Many applicants write their CVs haphazardly: education section, experience section, skills section — done. The result: a bland CV that doesn't distinguish you. The secret is to understand the role of each section and to write it in a way that fulfills that role specifically.
Section 1: Contact Information
Must include: full name, mobile number (with +966), professional email, LinkedIn URL, city only.
Avoid: personal photo, date of birth, marital status, nationality, full address, unprofessional email.
Use a custom LinkedIn URL (e.g., linkedin.com/in/ahmed-zahrani) instead of the default link.
Section 2: Professional Summary — The Most Important Section
The hiring manager reads it first and decides within 7 seconds. Length: 2–4 sentences.
Winning formula:
1. Who you are + years of experience
2. Your industry specialty
3. A unique strength
4. A measurable achievement with numbers
Weak example:
Accountant with experience in accounting. Looking for a job to develop my career.
Strong example:
Certified accountant (CMA) with 7 years of experience in the Saudi banking sector, specialized in internal audit and IFRS compliance. Led ERP implementation across 3 branches and saved SAR 850,000 annually by identifying gaps in processing workflows.

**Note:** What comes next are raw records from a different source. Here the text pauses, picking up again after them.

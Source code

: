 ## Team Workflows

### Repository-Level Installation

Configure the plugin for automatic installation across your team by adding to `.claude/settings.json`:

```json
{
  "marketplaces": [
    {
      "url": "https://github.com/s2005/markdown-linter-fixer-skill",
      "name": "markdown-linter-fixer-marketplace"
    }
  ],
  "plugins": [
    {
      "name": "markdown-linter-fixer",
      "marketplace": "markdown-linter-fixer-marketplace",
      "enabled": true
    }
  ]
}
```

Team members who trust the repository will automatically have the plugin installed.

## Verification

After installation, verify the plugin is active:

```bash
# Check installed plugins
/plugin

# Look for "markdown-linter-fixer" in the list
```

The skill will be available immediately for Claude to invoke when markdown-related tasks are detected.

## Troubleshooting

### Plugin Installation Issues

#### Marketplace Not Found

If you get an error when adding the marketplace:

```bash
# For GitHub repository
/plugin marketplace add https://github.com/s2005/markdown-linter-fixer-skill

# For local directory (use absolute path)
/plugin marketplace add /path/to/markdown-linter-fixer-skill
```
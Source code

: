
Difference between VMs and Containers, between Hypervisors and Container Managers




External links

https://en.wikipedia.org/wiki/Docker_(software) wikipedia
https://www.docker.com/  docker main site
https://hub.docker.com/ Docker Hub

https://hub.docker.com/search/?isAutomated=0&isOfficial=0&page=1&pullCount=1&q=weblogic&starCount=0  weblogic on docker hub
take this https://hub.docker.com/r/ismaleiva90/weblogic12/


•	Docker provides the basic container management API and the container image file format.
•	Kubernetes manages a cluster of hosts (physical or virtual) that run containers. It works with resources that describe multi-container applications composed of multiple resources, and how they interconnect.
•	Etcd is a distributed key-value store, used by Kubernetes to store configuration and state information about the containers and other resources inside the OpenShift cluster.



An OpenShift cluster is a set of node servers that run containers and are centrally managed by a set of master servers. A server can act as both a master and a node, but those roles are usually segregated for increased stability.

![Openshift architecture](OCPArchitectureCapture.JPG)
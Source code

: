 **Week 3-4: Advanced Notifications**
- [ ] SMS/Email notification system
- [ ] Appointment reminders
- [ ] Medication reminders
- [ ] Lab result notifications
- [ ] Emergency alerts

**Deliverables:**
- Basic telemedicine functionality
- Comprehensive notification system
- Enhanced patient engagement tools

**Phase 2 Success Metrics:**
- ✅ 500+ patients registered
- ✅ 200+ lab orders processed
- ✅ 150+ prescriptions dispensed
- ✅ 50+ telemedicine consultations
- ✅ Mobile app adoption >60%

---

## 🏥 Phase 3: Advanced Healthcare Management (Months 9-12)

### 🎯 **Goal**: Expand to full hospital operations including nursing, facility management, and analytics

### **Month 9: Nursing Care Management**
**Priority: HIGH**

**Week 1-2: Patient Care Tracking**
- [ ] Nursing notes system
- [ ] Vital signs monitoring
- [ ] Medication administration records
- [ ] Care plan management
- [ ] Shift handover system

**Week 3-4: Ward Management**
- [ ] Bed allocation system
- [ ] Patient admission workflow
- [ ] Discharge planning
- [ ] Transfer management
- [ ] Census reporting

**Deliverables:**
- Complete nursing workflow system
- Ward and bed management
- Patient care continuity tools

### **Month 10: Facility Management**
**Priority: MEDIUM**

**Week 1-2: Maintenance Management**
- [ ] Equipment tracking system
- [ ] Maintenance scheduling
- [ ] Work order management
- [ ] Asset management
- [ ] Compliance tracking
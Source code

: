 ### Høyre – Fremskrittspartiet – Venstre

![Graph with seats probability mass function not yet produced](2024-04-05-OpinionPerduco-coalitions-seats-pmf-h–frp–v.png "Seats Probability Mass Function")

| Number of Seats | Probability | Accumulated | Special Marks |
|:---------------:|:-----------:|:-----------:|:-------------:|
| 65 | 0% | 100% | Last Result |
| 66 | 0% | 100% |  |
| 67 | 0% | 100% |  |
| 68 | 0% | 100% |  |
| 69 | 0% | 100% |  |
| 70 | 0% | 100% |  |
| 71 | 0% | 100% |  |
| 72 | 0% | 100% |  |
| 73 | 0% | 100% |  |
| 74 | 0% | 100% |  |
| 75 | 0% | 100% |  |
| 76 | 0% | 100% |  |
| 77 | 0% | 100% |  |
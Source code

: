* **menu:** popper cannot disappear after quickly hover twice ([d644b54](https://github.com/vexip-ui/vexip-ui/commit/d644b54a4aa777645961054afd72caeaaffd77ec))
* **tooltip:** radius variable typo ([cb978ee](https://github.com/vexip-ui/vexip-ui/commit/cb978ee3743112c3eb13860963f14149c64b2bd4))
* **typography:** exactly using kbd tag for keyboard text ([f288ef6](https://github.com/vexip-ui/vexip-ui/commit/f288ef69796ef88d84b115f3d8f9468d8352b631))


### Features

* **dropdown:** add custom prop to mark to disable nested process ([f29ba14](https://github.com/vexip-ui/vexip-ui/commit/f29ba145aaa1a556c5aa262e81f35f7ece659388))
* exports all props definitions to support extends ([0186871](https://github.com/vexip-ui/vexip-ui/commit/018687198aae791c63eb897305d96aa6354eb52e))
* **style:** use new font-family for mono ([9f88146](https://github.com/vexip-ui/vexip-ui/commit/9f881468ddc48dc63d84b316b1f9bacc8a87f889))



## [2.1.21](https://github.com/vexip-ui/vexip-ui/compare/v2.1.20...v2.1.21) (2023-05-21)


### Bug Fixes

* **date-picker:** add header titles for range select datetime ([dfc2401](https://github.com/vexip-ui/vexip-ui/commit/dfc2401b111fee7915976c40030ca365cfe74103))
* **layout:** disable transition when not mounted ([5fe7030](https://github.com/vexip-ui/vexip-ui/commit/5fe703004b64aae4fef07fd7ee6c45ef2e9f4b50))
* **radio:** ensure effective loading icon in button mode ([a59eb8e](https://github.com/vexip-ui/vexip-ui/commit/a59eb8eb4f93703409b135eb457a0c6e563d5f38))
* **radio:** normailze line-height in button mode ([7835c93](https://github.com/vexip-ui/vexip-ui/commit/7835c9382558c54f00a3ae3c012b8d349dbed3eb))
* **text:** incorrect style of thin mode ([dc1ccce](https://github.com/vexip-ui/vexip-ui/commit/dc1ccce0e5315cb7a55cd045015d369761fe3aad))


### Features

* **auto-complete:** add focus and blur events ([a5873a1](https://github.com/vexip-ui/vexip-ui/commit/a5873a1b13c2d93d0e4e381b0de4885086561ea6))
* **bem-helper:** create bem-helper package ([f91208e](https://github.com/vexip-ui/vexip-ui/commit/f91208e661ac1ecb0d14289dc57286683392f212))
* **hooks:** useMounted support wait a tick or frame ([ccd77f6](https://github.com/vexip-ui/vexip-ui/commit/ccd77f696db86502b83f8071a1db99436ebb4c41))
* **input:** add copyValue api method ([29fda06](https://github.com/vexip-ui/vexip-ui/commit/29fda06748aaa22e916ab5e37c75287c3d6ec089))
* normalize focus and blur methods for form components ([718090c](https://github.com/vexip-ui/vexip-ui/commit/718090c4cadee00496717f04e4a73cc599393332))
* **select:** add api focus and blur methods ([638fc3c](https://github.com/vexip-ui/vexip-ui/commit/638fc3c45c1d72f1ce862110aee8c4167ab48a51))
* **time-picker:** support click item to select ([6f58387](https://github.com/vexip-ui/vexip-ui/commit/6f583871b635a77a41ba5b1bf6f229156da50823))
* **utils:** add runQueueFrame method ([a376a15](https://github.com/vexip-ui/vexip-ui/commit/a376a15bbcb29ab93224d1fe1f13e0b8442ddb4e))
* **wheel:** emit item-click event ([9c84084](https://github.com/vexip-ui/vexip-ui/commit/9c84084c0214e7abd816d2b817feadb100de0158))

Section 3: Professional Experience
Order: most recent to oldest. For each role:
- Job title
- Company name — city
- Dates (month/year – month/year)
- 3–5 achievement bullets
The difference between duties and achievements:
❌ Duty: Responsible for managing the sales team
✅ Achievement: Led a 12-person sales team and achieved a 28% increase in annual sales
❌ Duty: Preparing monthly financial reports
✅ Achievement: Developed an automated financial reporting system, cutting preparation time from 5 days to one
Use the CAR formula: Challenge → Action → Result.
Strong starter verbs: Led, Implemented, Developed, Achieved, Built, Analyzed, Improved, Increased, Reduced.
Avoid: Responsible for, Helped with, Worked on.
Section 4: Education
- Degree (Bachelor's/Master's/PhD)
- Major
- University name + city
- Graduation year
- GPA (if strong: 4.5/5 or 3.5/4 or higher)
Placement: Before experience if you have less than 3 years, after it if you have more.
Section 5: Skills — 3 Separate Categories
Technical
- Office: Excel (Advanced), PowerPoint, Word
- Data: Power BI, Tableau, SQL
- PM: MS Project, Asana, Trello
- Programming: Python, JavaScript
Soft Skills
4–5 maximum. Better to weave them into achievements.
Languages
Use the CEFR scale: Arabic (native), English (advanced C1), etc.
Section 6: Certifications
Format: certification name + issuing body + year obtained.
Valuable certifications:
- Project Management: PMP, PRINCE2
- Finance: CFA, CMA, CPA
- Technology: AWS, Google Cloud, Cisco
- Human Resources: SHRM, PHR
- Quality: Six Sigma
Don't list short courses without accredited certification.
Section 7: Additional Achievements (Optional)
Awards, patents, publications, conference speaking, professional association memberships.
Section 8: Volunteer Activities
In the Saudi market, this is very important. Include: organization, your role, duration, tangible achievement.
Section Order: The Golden Rule
For 0–3 year graduates:
1. Contact Information
2. Professional Summary
3. Education
4. Experience/Internships
5. Skills
6. Certifications
7. Activities and Volunteering
For 3+ years of experience:
1. Contact Information
2. Professional Summary
3. Experience (most important)
4. Education
5. Skills
6. Certifications
7. Achievements
Conclusion
Every section should serve one story: why you are the best fit for this job. Read your CV through the hiring manager's eyes. Does it tell that story clearly? If not, rewrite.